The special case, when BAW is propagating along X₁ axis, which is the rotational axis too, was considered by authors earlier in [16] and BAW propagation velocities were found,

$$V_{1, 2}=\sqrt{\frac{C_{44}}{\mathsf{\rho }\left(1-W^2\mp 2W\right)}}$$

(3)

where V₁, V₂ are the propagation velocities of two waves satisfying (2).

The ratio between polarization vector components $p_2, p_3$ can be determined by substituting V₁, V₂ into the Equation (2):

$${\left(\frac{p_2}{p_3}\right)}_{1,2}=\pm j$$

(4)

As can be seen from the Equation (4), the oscillations along the two axes are phase-shifted by 90°, which indicates the circular polarization of the waves.
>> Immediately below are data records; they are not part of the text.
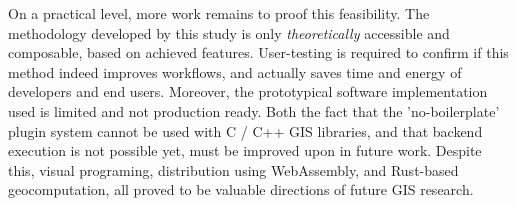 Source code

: On a practical level, more work remains to proof this feasibility.
The methodology developed by this study is only \emph{theoretically} accessible and composable, based on achieved features. 
User-testing is required to confirm if this method indeed improves workflows, and actually saves time and energy of developers and end users. 
Moreover, the prototypical software implementation used is limited and not production ready.
Both the fact that the 'no-boilerplate' plugin system cannot be used with C / C++ \ac{GIS} libraries, and that backend execution is not possible yet, must be improved upon in future work. Despite this, visual programing, distribution using WebAssembly, and Rust-based geocomputation, all proved to be valuable directions of future \ac{GIS} research.







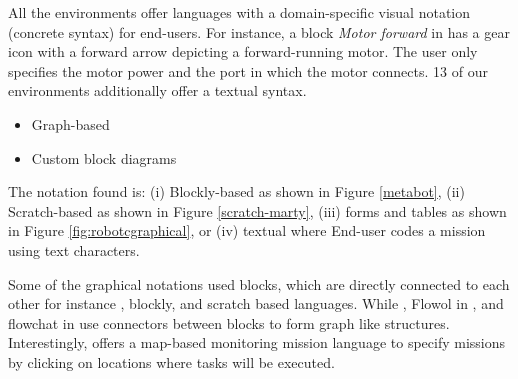  All the environments offer languages with a domain-specific visual notation (concrete syntax) for end-users. For instance, a block \emph{Motor forward} in \trik has a gear icon with a forward arrow depicting a forward-running motor. The user only specifies the motor power and the port in which the motor connects. 13 of our environments additionally offer a textual syntax.


\begin{itemize}
	\item Graph-based
	\item Custom block diagrams
\end{itemize}

The notation found is: (i) Blockly-based as shown in Figure \ref{metabot}, (ii) Scratch-based as shown in Figure
	\ref{scratch-marty}, (iii) forms and tables as shown in Figure \ref{fig:robotcgraphical}, or (iv) textual where End-user codes a mission using text characters.


Some of the graphical notations used blocks, which are directly connected to each other for instance \trik, blockly, and scratch based languages. While \choregraphe, Flowol in \robotmesh, and flowchat in \picaxe use connectors between blocks to form graph like structures. %
Interestingly, \flyaq offers a map-based 
monitoring mission language to specify missions by clicking on locations where tasks will be executed.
Therefore, in this case, the basic waves will be CPAW with the mutually opposite direction of particle rotation.

Moreover, as seen from Equations (3) and (4), the propagation velocities and the nature of the motion of particles in the wave depend on the relative angular velocity of the acoustic duct rotation W.

It is known that any oscillation that is a linear displacement relative to the equilibrium can be represented as a combination of two oscillatory processes with displacements along circular paths in opposite directions around the equilibrium.
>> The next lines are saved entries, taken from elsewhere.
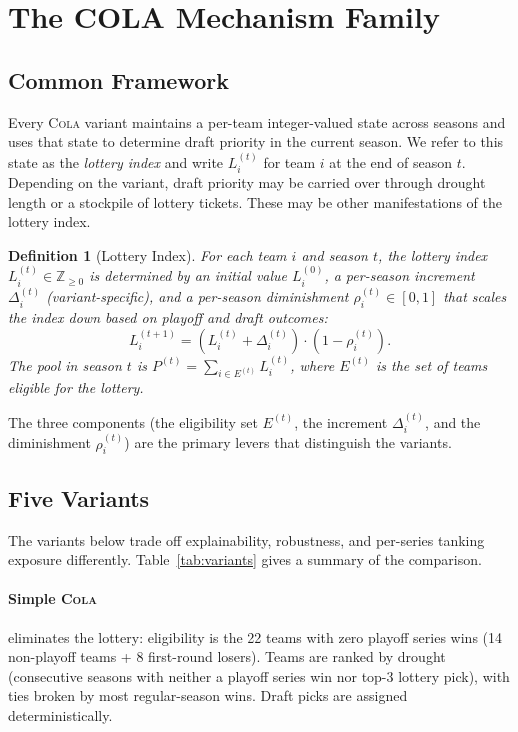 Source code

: \documentclass{article}
\newtheorem{definition}{Definition}
\newcommand{\cola}{\textup{\textsc{Cola}}}
\begin{document}
\section{The COLA Mechanism Family}
\label{sec:family}

\subsection{Common Framework}

Every \cola{} variant maintains a per-team integer-valued state across seasons and uses that state to determine draft priority in the current season. We refer to this state as the \emph{lottery index} and write $L_i^{(t)}$ for team $i$ at the end of season $t$. Depending on the variant, draft priority may be carried over through drought length or a stockpile of lottery tickets. These may be other manifestations of the lottery index.

\begin{definition}[Lottery Index]
\label{def:index}
For each team $i$ and season $t$, the lottery index $L_i^{(t)} \in \mathbb{Z}_{\geq 0}$ is determined by an initial value $L_i^{(0)}$, a per-season \emph{increment} $\Delta_i^{(t)}$ (variant-specific), and a per-season \emph{diminishment} $\rho_i^{(t)} \in [0, 1]$ that scales the index down based on playoff and draft outcomes:
\begin{equation*}
L_i^{(t+1)} = \left(L_i^{(t)} + \Delta_i^{(t)}\right) \cdot \left(1 - \rho_i^{(t)}\right).
\end{equation*}
The \emph{pool} in season $t$ is $P^{(t)} = \sum_{i \in E^{(t)}} L_i^{(t)}$, where $E^{(t)}$ is the set of teams eligible for the lottery.
\end{definition}

The three components (the eligibility set $E^{(t)}$, the increment $\Delta_i^{(t)}$, and the diminishment $\rho_i^{(t)}$) are the primary levers that distinguish the variants.

\subsection{Five Variants}

The variants below trade off explainability, robustness, and per-series tanking exposure differently. Table~\ref{tab:variants} gives a summary of the comparison.

\paragraph{Simple \cola{}} eliminates the lottery: eligibility is the 22 teams with zero playoff series wins (14 non-playoff teams + 8 first-round losers). Teams are ranked by drought (consecutive seasons with neither a playoff series win nor top-3 lottery pick), with ties broken by most regular-season wins. Draft picks are assigned deterministically.
\end{document}
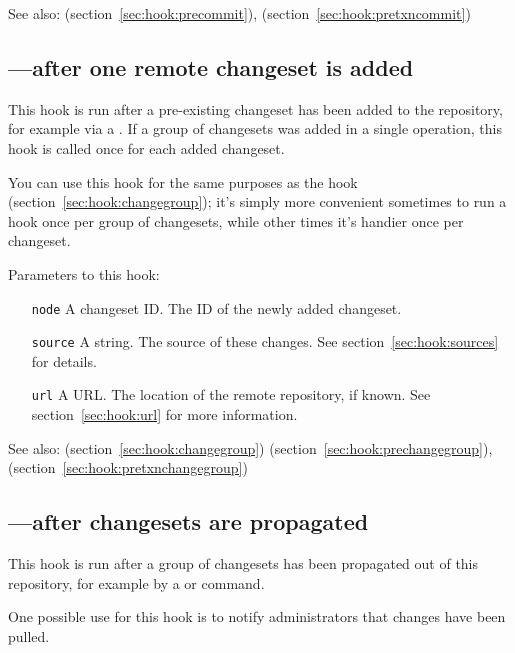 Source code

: See also:  (section~\ref{sec:hook:precommit}),
 (section~\ref{sec:hook:pretxncommit})

\subsection{---after one remote changeset is added}
\label{sec:hook:incoming}

This hook is run after a pre-existing changeset has been added to the
repository, for example via a .  If a group of changesets
was added in a single operation, this hook is called once for each
added changeset.

You can use this hook for the same purposes as the 
hook (section~\ref{sec:hook:changegroup}); it's simply more convenient
sometimes to run a hook once per group of changesets, while other
times it's handier once per changeset.

Parameters to this hook:
\begin{itemize}
\item[\texttt{node}] A changeset ID.  The ID of the newly added
  changeset.
\item[\texttt{source}] A string.  The source of these changes.  See
  section~\ref{sec:hook:sources} for details.
\item[\texttt{url}] A URL.  The location of the remote repository, if
  known.  See section~\ref{sec:hook:url} for more information.
\end{itemize}

See also:  (section~\ref{sec:hook:changegroup})  (section~\ref{sec:hook:prechangegroup}),  (section~\ref{sec:hook:pretxnchangegroup})

\subsection{---after changesets are propagated}
\label{sec:hook:outgoing}

This hook is run after a group of changesets has been propagated out
of this repository, for example by a  or 
command.

One possible use for this hook is to notify administrators that
changes have been pulled.


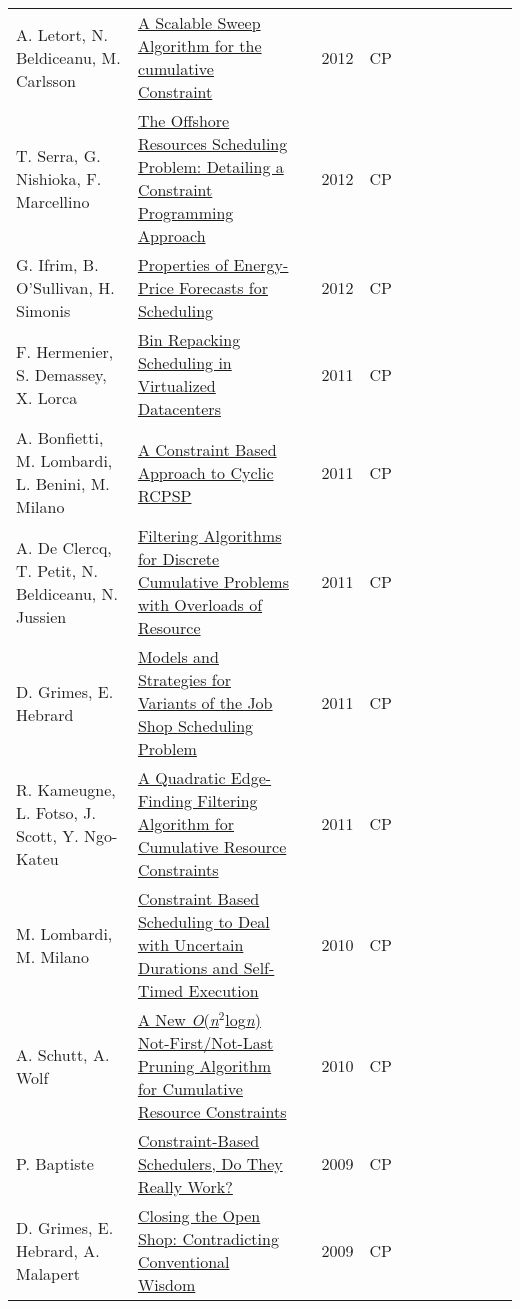 {\begin{longtable}{p{3cm}p{6cm}rrcrlcccp{1.5cm}l}
A. Letort, N. Beldiceanu, M. Carlsson& \href{papers/LetortBC12.pdf}{A Scalable Sweep Algorithm for the cumulative Constraint} & \cite{LetortBC12} & 2012 & CP & & & & & & & \\
T. Serra, G. Nishioka, F. Marcellino& \href{papers/SerraNM12.pdf}{The Offshore Resources Scheduling Problem: Detailing a Constraint Programming Approach} & \cite{SerraNM12} & 2012 & CP & & & & & & & \\
G. Ifrim, B. O'Sullivan, H. Simonis& \href{papers/IfrimOS12.pdf}{Properties of Energy-Price Forecasts for Scheduling} & \cite{IfrimOS12} & 2012 & CP & & & & & & & \\
F. Hermenier, S. Demassey, X. Lorca& \href{papers/HermenierDL11.pdf}{Bin Repacking Scheduling in Virtualized Datacenters} & \cite{HermenierDL11} & 2011 & CP & & & & & & & \\
A. Bonfietti, M. Lombardi, L. Benini, M. Milano& \href{papers/BonfiettiLBM11.pdf}{A Constraint Based Approach to Cyclic {RCPSP}} & \cite{BonfiettiLBM11} & 2011 & CP & & & & & & & \\
A. De Clercq, T. Petit, N. Beldiceanu, N. Jussien& \href{papers/ClercqPBJ11.pdf}{Filtering Algorithms for Discrete Cumulative Problems with Overloads of Resource} & \cite{ClercqPBJ11} & 2011 & CP & & & & & & & \\
D. Grimes, E. Hebrard& \href{papers/GrimesH11.pdf}{Models and Strategies for Variants of the Job Shop Scheduling Problem} & \cite{GrimesH11} & 2011 & CP & & & & & & & \\
R. Kameugne, L. Fotso, J. Scott, Y. Ngo{-}Kateu& \href{papers/KameugneFSN11.pdf}{A Quadratic Edge-Finding Filtering Algorithm for Cumulative Resource Constraints} & \cite{KameugneFSN11} & 2011 & CP & & & & & & & \\
M. Lombardi, M. Milano& \href{papers/LombardiM10.pdf}{Constraint Based Scheduling to Deal with Uncertain Durations and Self-Timed Execution} & \cite{LombardiM10} & 2010 & CP & & & & & & & \\
A. Schutt, A. Wolf& \href{papers/SchuttW10.pdf}{A New \emph{O}(\emph{n}\({}^{\mbox{2}}\)log\emph{n}) Not-First/Not-Last Pruning Algorithm for Cumulative Resource Constraints} & \cite{SchuttW10} & 2010 & CP & & & & & & & \\
P. Baptiste& \href{papers/Baptiste09.pdf}{Constraint-Based Schedulers, Do They Really Work?} & \cite{Baptiste09} & 2009 & CP & & & & & & & \\
D. Grimes, E. Hebrard, A. Malapert& \href{papers/GrimesHM09.pdf}{Closing the Open Shop: Contradicting Conventional Wisdom} & \cite{GrimesHM09} & 2009 & CP & & & & & & & \\

\end{longtable}}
In this case, the nature of the particle motion in the total wave is determined by the result of adding the particle motions in two basic CPAW ${\mathsf{\xi }}_1, {\mathsf{\xi }}_2$

$$\begin{gathered} {\mathsf{\xi }}_1={\mathsf{\xi }}_{y_1}+{\mathsf{\xi }}_{z_1}={\mathsf{\xi }}_0\sin (\mathsf{\omega }t-k_{1}x)+{\mathsf{\xi }}_0\cos (\mathsf{\omega }t-k_{1}x) \\ {\mathsf{\xi }}_2={\mathsf{\xi }}_{y_2}+{\mathsf{\xi }}_{z_2}={\mathsf{\xi }}_0\sin (\mathsf{\omega }t-k_{2}x)-{\mathsf{\xi }}_0\cos (\mathsf{\omega }t-k_{2}x), \end{gathered}$$

(5)

each of which is a superposition of displacements along the axes $X_2$ and $X_3$ as shown in Figure 1.

The change (the rotation) of the particle displacement vector in the total linearly polarized wave propagating under rotation is equivalent to the excitation process of oscillations, orthogonal to the initial ones, which amplitude is proportional to the rotation rate [16].
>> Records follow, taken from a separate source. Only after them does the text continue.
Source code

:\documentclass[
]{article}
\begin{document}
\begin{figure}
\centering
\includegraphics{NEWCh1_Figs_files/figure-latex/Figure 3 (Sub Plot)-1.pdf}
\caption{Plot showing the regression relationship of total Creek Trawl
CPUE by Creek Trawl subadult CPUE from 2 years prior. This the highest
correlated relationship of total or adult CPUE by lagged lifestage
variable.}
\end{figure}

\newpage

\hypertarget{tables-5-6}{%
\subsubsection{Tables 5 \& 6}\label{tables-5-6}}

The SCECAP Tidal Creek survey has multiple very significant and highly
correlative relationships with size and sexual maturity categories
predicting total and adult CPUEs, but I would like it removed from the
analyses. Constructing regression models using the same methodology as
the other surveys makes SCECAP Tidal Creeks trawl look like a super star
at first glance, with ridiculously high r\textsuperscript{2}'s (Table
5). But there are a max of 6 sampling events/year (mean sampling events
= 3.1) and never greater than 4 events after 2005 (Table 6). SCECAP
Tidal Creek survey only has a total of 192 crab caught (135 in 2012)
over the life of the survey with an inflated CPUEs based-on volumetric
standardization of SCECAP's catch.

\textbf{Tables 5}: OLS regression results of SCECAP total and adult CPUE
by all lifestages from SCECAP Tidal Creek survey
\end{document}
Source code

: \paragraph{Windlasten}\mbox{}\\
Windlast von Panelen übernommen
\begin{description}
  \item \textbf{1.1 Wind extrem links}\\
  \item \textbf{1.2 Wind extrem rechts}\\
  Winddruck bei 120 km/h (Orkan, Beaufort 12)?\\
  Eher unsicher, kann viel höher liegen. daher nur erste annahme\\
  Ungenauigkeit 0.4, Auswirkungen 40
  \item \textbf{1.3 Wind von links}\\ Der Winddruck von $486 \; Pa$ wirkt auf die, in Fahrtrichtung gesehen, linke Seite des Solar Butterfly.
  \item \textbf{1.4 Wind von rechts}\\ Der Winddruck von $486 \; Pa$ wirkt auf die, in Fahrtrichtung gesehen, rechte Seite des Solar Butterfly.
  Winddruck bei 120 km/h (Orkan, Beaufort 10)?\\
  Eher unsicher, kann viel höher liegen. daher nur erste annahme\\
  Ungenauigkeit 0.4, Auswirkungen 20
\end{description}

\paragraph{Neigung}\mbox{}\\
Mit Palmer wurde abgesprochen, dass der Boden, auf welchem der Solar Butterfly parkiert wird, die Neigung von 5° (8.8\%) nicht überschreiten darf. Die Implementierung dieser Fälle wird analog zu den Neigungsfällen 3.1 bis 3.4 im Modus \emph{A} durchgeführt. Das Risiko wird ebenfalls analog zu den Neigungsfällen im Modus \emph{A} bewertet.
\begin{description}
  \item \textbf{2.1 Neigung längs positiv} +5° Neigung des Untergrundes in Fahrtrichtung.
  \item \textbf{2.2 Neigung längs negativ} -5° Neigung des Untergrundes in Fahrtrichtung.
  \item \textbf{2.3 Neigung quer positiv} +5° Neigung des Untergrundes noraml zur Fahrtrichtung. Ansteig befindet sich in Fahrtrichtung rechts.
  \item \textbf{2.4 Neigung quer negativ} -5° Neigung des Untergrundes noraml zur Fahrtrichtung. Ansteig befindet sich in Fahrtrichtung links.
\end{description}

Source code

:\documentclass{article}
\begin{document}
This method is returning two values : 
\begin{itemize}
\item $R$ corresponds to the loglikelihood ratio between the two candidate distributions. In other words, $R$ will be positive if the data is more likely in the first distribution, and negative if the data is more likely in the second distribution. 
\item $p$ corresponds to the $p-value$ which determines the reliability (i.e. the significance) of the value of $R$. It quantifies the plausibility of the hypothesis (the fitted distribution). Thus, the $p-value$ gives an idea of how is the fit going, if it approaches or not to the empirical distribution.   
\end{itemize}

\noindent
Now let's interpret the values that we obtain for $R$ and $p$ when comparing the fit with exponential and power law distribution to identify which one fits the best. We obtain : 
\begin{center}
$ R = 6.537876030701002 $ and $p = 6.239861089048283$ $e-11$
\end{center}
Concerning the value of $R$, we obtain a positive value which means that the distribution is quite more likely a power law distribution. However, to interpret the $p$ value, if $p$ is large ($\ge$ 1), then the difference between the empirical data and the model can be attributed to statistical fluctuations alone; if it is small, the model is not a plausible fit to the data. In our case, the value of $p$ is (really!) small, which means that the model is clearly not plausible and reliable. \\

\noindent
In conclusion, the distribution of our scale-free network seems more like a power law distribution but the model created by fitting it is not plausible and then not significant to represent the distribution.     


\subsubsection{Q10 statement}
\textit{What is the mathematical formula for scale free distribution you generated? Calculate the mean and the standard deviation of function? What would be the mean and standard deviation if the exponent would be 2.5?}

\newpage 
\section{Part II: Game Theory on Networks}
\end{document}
A scientific group of authors previously suggested using this effect to create a new class of solid-state RRS. The principles of its SE construction are based on the amplitude method of revealing the informative signal and imply detecting the polarization vector rotation of the emitted transverse BAW [15,16].

2.2. Circularly Polarized Acoustic Waves (CPAW)

According to the expressions obtained by the authors earlier [16,17], in the presence of rotation, when the acoustic duct is exposed to centripetal and Coriolis accelerations, the phase velocity of CPAW is proportional to the rotation rate of the propagation medium, and depending on the direction of particles oscillation in waves (clockwise or counterclockwise), it either increases or decreases. As a result, when the set of CPAW propagates in a rotating medium, the displacement vector of the total linearly polarized wave rotates through an angle α proportional to the angular velocity and the wave propagation time,

$$\mathsf{\alpha }=\frac{x}{V_0}\mathsf{\Omega },$$

where V₀ is a total wave phase velocity without rotation.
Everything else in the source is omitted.